MatLat: Material Latent Space for PBR Texture Generation
Kyeongmin Yeo, Yunhong Min, Jaihoon Kim, Minhyuk Sung
TL;DR
MatLat tackles the scarcity of high-quality PBR textures by leveraging pretrained diffusion priors through a latent-space adaptation approach. It introduces MatVAE, which uses residual prediction and KL regularization to extend a pretrained VAE to 5-channel PBR inputs, enabling stable diffusion fine-tuning in the adapted latent space. To ensure multi-view consistency, the method combines correspondence-aware attention with a locality regularizer that preserves latent–image spatial alignment. Comprehensive ablations and comparisons demonstrate state-of-the-art performance in PBR texture fidelity and cross-view coherence across diverse materials.
Abstract
We propose a generative framework for producing high-quality PBR textures on a given 3D mesh. As large-scale PBR texture datasets are scarce, our approach focuses on effectively leveraging the embedding space and diffusion priors of pretrained latent image generative models while learning a material latent space, MatLat, through targeted fine-tuning.
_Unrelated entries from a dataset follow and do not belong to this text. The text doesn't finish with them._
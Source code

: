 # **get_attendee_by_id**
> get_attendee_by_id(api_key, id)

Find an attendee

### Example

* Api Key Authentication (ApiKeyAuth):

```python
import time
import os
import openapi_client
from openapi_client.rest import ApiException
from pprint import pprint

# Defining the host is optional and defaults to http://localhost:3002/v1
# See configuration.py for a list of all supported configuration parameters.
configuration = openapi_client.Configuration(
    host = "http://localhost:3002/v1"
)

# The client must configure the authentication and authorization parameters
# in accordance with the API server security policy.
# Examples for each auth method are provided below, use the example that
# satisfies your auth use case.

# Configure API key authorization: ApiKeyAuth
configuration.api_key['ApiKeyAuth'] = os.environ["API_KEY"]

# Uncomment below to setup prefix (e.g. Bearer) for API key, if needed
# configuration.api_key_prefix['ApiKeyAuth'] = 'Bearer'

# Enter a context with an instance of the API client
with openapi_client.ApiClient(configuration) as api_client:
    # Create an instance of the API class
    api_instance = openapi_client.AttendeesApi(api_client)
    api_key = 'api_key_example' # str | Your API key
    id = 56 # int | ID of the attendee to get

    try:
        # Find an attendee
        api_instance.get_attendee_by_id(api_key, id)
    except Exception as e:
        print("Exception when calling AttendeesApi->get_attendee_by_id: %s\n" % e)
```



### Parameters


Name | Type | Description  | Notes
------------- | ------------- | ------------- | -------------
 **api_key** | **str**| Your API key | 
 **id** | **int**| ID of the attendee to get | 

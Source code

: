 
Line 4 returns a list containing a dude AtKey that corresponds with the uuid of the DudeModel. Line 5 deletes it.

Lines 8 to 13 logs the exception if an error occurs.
Unlike prior methods that freeze the embedding network and thus lead to distribution shifts when encoding additional PBR channels and hinder subsequent diffusion training, we fine-tune the pretrained VAE so that new material channels can be incorporated with minimal latent distribution deviation. We further show that correspondence-aware attention alone is insufficient for cross-view consistency unless the latent-to-image mapping preserves locality. To enforce this locality, we introduce a regularization in the VAE fine-tuning that crops latent patches, decodes them, and aligns the corresponding image regions to maintain strong pixel-latent spatial correspondence. Ablation studies and comparison with previous baselines demonstrate that our framework improves PBR texture fidelity and that each component is critical for achieving state-of-the-art performance.